Aún había otros enemigos: insectos, reptiles, fieras, sin sumar a ellos la inseguridad de los caminos o el casi siempre impune ataque de los indios aún indómitos.
Un reto lingüstico
La lengua oficial del imperio era el náhuatl, hablado mucho más allá de la Meseta de Anáhuac.
Vivos con toda su fuerza quedaban otros idiomas, tales como el huasteco y el totonaco en las costas del Golfo de México, el otomí en el norte y en el centro del territorio, en el sur el mixteco y zapoteco, y por el oeste, el tarasco.

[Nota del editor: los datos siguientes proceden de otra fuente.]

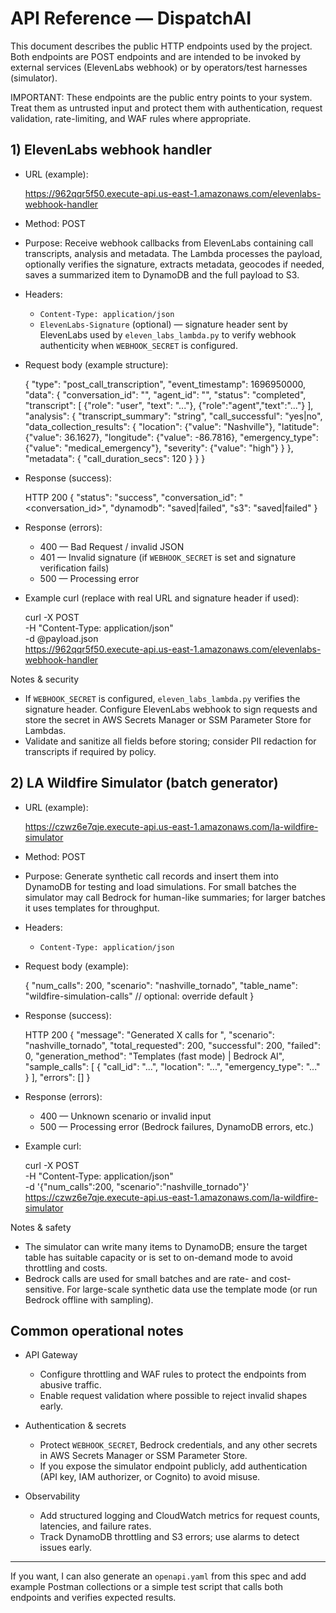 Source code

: # API Reference — DispatchAI

This document describes the public HTTP endpoints used by the project. Both endpoints are POST endpoints and are intended to be invoked by external services (ElevenLabs webhook) or by operators/test harnesses (simulator).

IMPORTANT: These endpoints are the public entry points to your system. Treat them as untrusted input and protect them with authentication, request validation, rate-limiting, and WAF rules where appropriate.

## 1) ElevenLabs webhook handler

- URL (example):

  https://962qqr5f50.execute-api.us-east-1.amazonaws.com/elevenlabs-webhook-handler

- Method: POST
- Purpose: Receive webhook callbacks from ElevenLabs containing call transcripts, analysis and metadata. The Lambda processes the payload, optionally verifies the signature, extracts metadata, geocodes if needed, saves a summarized item to DynamoDB and the full payload to S3.

- Headers:
  - `Content-Type: application/json`
  - `ElevenLabs-Signature` (optional) — signature header sent by ElevenLabs used by `eleven_labs_lambda.py` to verify webhook authenticity when `WEBHOOK_SECRET` is configured.

- Request body (example structure):

  {
    "type": "post_call_transcription",
    "event_timestamp": 1696950000,
    "data": {
      "conversation_id": "<string>",
      "agent_id": "<string>",
      "status": "completed",
      "transcript": [ {"role": "user", "text": "..."}, {"role":"agent","text":"..."} ],
      "analysis": {
        "transcript_summary": "string",
        "call_successful": "yes|no",
        "data_collection_results": {
          "location": {"value": "Nashville"},
          "latitude": {"value": 36.1627},
          "longitude": {"value": -86.7816},
          "emergency_type": {"value": "medical_emergency"},
          "severity": {"value": "high"}
        }
      },
      "metadata": {
        "call_duration_secs": 120
      }
    }
  }

- Response (success):

  HTTP 200
  {
    "status": "success",
    "conversation_id": "<conversation_id>",
    "dynamodb": "saved|failed",
    "s3": "saved|failed"
  }

- Response (errors):
  - 400 — Bad Request / invalid JSON
  - 401 — Invalid signature (if `WEBHOOK_SECRET` is set and signature verification fails)
  - 500 — Processing error

- Example curl (replace with real URL and signature header if used):

  curl -X POST \
    -H "Content-Type: application/json" \
    -d @payload.json \
    https://962qqr5f50.execute-api.us-east-1.amazonaws.com/elevenlabs-webhook-handler

Notes & security
- If `WEBHOOK_SECRET` is configured, `eleven_labs_lambda.py` verifies the signature header. Configure ElevenLabs webhook to sign requests and store the secret in AWS Secrets Manager or SSM Parameter Store for Lambdas.
- Validate and sanitize all fields before storing; consider PII redaction for transcripts if required by policy.

## 2) LA Wildfire Simulator (batch generator)

- URL (example):

  https://czwz6e7qje.execute-api.us-east-1.amazonaws.com/la-wildfire-simulator

- Method: POST
- Purpose: Generate synthetic call records and insert them into DynamoDB for testing and load simulations. For small batches the simulator may call Bedrock for human-like summaries; for larger batches it uses templates for throughput.

- Headers:
  - `Content-Type: application/json`

- Request body (example):

  {
    "num_calls": 200,
    "scenario": "nashville_tornado",
    "table_name": "wildfire-simulation-calls"   // optional: override default
  }

- Response (success):

  HTTP 200
  {
    "message": "Generated X calls for <Scenario Name>",
    "scenario": "nashville_tornado",
    "total_requested": 200,
    "successful": 200,
    "failed": 0,
    "generation_method": "Templates (fast mode) | Bedrock AI",
    "sample_calls": [ { "call_id": "...", "location": "...", "emergency_type": "..." } ],
    "errors": []
  }

- Response (errors):
  - 400 — Unknown scenario or invalid input
  - 500 — Processing error (Bedrock failures, DynamoDB errors, etc.)

- Example curl:

  curl -X POST \
    -H "Content-Type: application/json" \
    -d '{"num_calls":200, "scenario":"nashville_tornado"}' \
    https://czwz6e7qje.execute-api.us-east-1.amazonaws.com/la-wildfire-simulator

Notes & safety
- The simulator can write many items to DynamoDB; ensure the target table has suitable capacity or is set to on-demand mode to avoid throttling and costs.
- Bedrock calls are used for small batches and are rate- and cost-sensitive. For large-scale synthetic data use the template mode (or run Bedrock offline with sampling).

## Common operational notes

- API Gateway
  - Configure throttling and WAF rules to protect the endpoints from abusive traffic.
  - Enable request validation where possible to reject invalid shapes early.

- Authentication & secrets
  - Protect `WEBHOOK_SECRET`, Bedrock credentials, and any other secrets in AWS Secrets Manager or SSM Parameter Store.
  - If you expose the simulator endpoint publicly, add authentication (API key, IAM authorizer, or Cognito) to avoid misuse.

- Observability
  - Add structured logging and CloudWatch metrics for request counts, latencies, and failure rates.
  - Track DynamoDB throttling and S3 errors; use alarms to detect issues early.

---

If you want, I can also generate an `openapi.yaml` from this spec and add example Postman collections or a simple test script that calls both endpoints and verifies expected results.
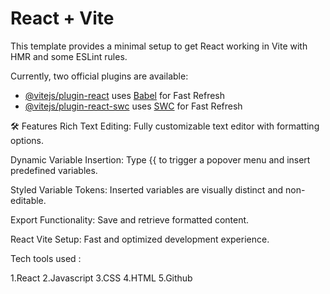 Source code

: # React + Vite

This template provides a minimal setup to get React working in Vite with HMR and some ESLint rules.

Currently, two official plugins are available:

- [@vitejs/plugin-react](https://github.com/vitejs/vite-plugin-react/blob/main/packages/plugin-react/README.md) uses [Babel](https://babeljs.io/) for Fast Refresh
- [@vitejs/plugin-react-swc](https://github.com/vitejs/vite-plugin-react-swc) uses [SWC](https://swc.rs/) for Fast Refresh

🛠 Features
Rich Text Editing: Fully customizable text editor with formatting options.

Dynamic Variable Insertion: Type {{ to trigger a popover menu and insert predefined variables.

Styled Variable Tokens: Inserted variables are visually distinct and non-editable.

Export Functionality: Save and retrieve formatted content.

React Vite Setup: Fast and optimized development experience.

Tech tools used :

1.React
2.Javascript
3.CSS
4.HTML
5.Github
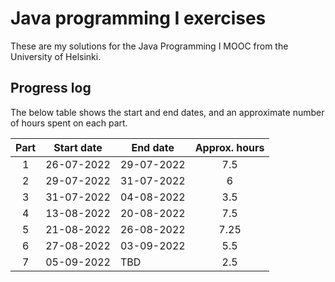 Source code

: # Java programming I exercises

These are my solutions for the Java Programming I MOOC from the University of
Helsinki.

## Progress log

The below table shows the start and end dates, and an approximate number of 
hours spent on each part.

| Part | Start date | End date | Approx. hours |
|:----:|------------|----------|:-------------:|
| 1    | 26-07-2022 |29-07-2022| 7.5           |
| 2    | 29-07-2022 |31-07-2022| 6             |
| 3    | 31-07-2022 |04-08-2022| 3.5           |
| 4    | 13-08-2022 |20-08-2022| 7.5           |
| 5    | 21-08-2022 |26-08-2022| 7.25          |
| 6    | 27-08-2022 |03-09-2022| 5.5           |
| 7    | 05-09-2022 |  TBD     | 2.5           |
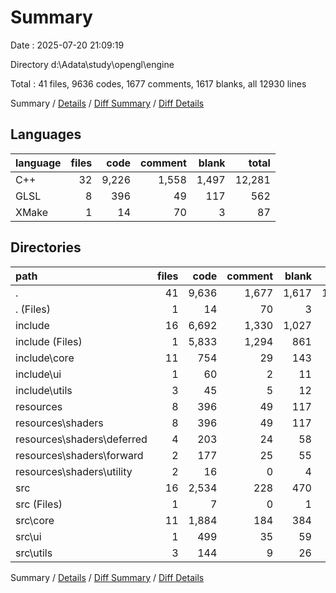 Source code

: # Summary

Date : 2025-07-20 21:09:19

Directory d:\\Adata\\study\\opengl\\engine

Total : 41 files,  9636 codes, 1677 comments, 1617 blanks, all 12930 lines

Summary / [Details](details.md) / [Diff Summary](diff.md) / [Diff Details](diff-details.md)

## Languages
| language | files | code | comment | blank | total |
| :--- | ---: | ---: | ---: | ---: | ---: |
| C++ | 32 | 9,226 | 1,558 | 1,497 | 12,281 |
| GLSL | 8 | 396 | 49 | 117 | 562 |
| XMake | 1 | 14 | 70 | 3 | 87 |

## Directories
| path | files | code | comment | blank | total |
| :--- | ---: | ---: | ---: | ---: | ---: |
| . | 41 | 9,636 | 1,677 | 1,617 | 12,930 |
| . (Files) | 1 | 14 | 70 | 3 | 87 |
| include | 16 | 6,692 | 1,330 | 1,027 | 9,049 |
| include (Files) | 1 | 5,833 | 1,294 | 861 | 7,988 |
| include\\core | 11 | 754 | 29 | 143 | 926 |
| include\\ui | 1 | 60 | 2 | 11 | 73 |
| include\\utils | 3 | 45 | 5 | 12 | 62 |
| resources | 8 | 396 | 49 | 117 | 562 |
| resources\\shaders | 8 | 396 | 49 | 117 | 562 |
| resources\\shaders\\deferred | 4 | 203 | 24 | 58 | 285 |
| resources\\shaders\\forward | 2 | 177 | 25 | 55 | 257 |
| resources\\shaders\\utility | 2 | 16 | 0 | 4 | 20 |
| src | 16 | 2,534 | 228 | 470 | 3,232 |
| src (Files) | 1 | 7 | 0 | 1 | 8 |
| src\\core | 11 | 1,884 | 184 | 384 | 2,452 |
| src\\ui | 1 | 499 | 35 | 59 | 593 |
| src\\utils | 3 | 144 | 9 | 26 | 179 |

Summary / [Details](details.md) / [Diff Summary](diff.md) / [Diff Details](diff-details.md) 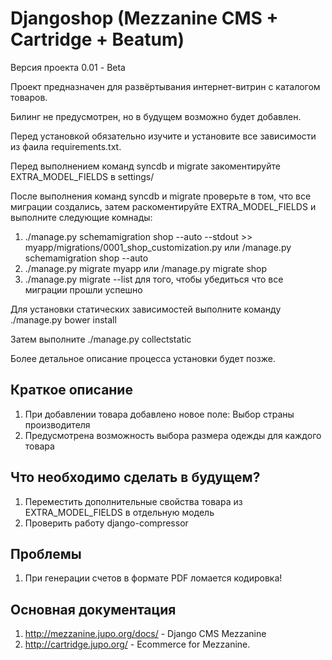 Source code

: # Djangoshop (Mezzanine CMS + Cartridge + Beatum)

Версия проекта 0.01 - Beta 

Проект предназначен для развёртывания интернет-витрин с каталогом товаров.

Билинг не предусмотрен, но в будущем возможно будет добавлен.

Перед установкой обязательно изучите и установите все зависимости из фаила requirements.txt.

Перед выполнением команд syncdb и migrate закоментируйте EXTRA_MODEL_FIELDS в settings/

После выполнения команд syncdb и migrate проверьте в том, что все миграции создались, затем раскоментируйте EXTRA_MODEL_FIELDS и выполните следующие комнады:

1. ./manage.py schemamigration shop --auto --stdout >> myapp/migrations/0001_shop_customization.py или /manage.py schemamigration shop --auto
2. ./manage.py migrate myapp или /manage.py migrate shop
3. ./manage.py migrate --list для того, чтобы убедиться что все миграции прошли успешно

Для установки статических зависимостей выполните команду ./manage.py bower install

Затем выполните ./manage.py collectstatic

Более детальное описание процесса установки будет позже.

## Краткое описание

1. При добавлении товара добавлено новое поле: Выбор страны производителя
2. Предусмотрена возможность выбора размера одежды для каждого товара

## Что необходимо сделать в будущем?

1. Переместить дополнительные свойства товара из EXTRA_MODEL_FIELDS в отдельную модель
2. Проверить работу django-compressor

## Проблемы
1. При генерации счетов в формате PDF ломается кодировка!

## Основная документация
1. http://mezzanine.jupo.org/docs/ - Django CMS Mezzanine
2. http://cartridge.jupo.org/ - Ecommerce for Mezzanine.

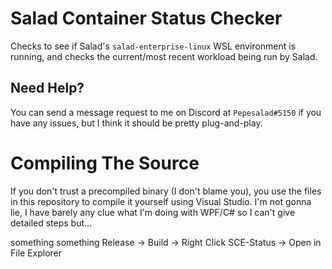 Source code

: # Salad Container Status Checker
Checks to see if Salad's `salad-enterprise-linux` WSL environment is running, and checks the current/most recent workload being run by Salad.


## Need Help?
You can send a message request to me on Discord at `Pepesalad#5150` if you have any issues, but I think it should be pretty plug-and-play.

# Compiling The Source
If you don't trust a precompiled binary (I don't blame you), you use the files in this repository to compile it yourself using Visual Studio. I'm not gonna lie, I
have barely any clue what I'm doing with WPF/C# so I can't give detailed steps but...

something something Release -> Build -> Right Click SCE-Status -> Open in File Explorer
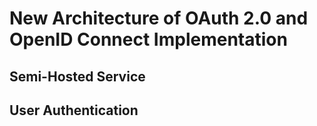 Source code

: # New Architecture of OAuth 2.0 and OpenID Connect Implementation

## Semi-Hosted Service

## User Authentication

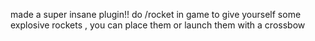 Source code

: made a super insane plugin!!
do /rocket <number> in game to give yourself some explosive rockets , you can place them or launch them with a crossbow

Estos eran los idiomas principales. Fuera de ellos había otros muchos hablados por poblaciones menos numerosas.
Que tal multiplicidad lingüística era un enorme obstáculo para la predicación, si bien atenuado felizmente por la difusión alcanzada por la lengua náhuatl, que vino a ser una lengua auxiliar general. Por lo menos se requería el conocimiento de cinco o seis idiomas, si no para cada misionero, como es bien claro, sí para la congregación entera y todas estas lenguas de muy difícil aprendizaje.
Sistema de creencias
Al lado de la creencia en los grandes dioses, que presidían los principales fenómenos naturales y las diversas formas de actividad humana, puede comprobarse en México la supervivencia de un totemismo bajo la forma que llaman nagualismo: el nagualismo por el cual se cree el hombre en relación con algún animal.
Todos los actos de la vida estaban impregnados de ideas religiosas, de manera que los mexicanos, en el curso de su existencia, tenían que someterse a innumerables ceremonias y ritos, los más de ellos sangrientos, y las divinidades, en particular Hutzilopochtli, exigían víctimas humanas.
Acerca de las poblaciones no aztecas. En casi todas se hallaban en uso los sacrificios humanos y la antropología ritual.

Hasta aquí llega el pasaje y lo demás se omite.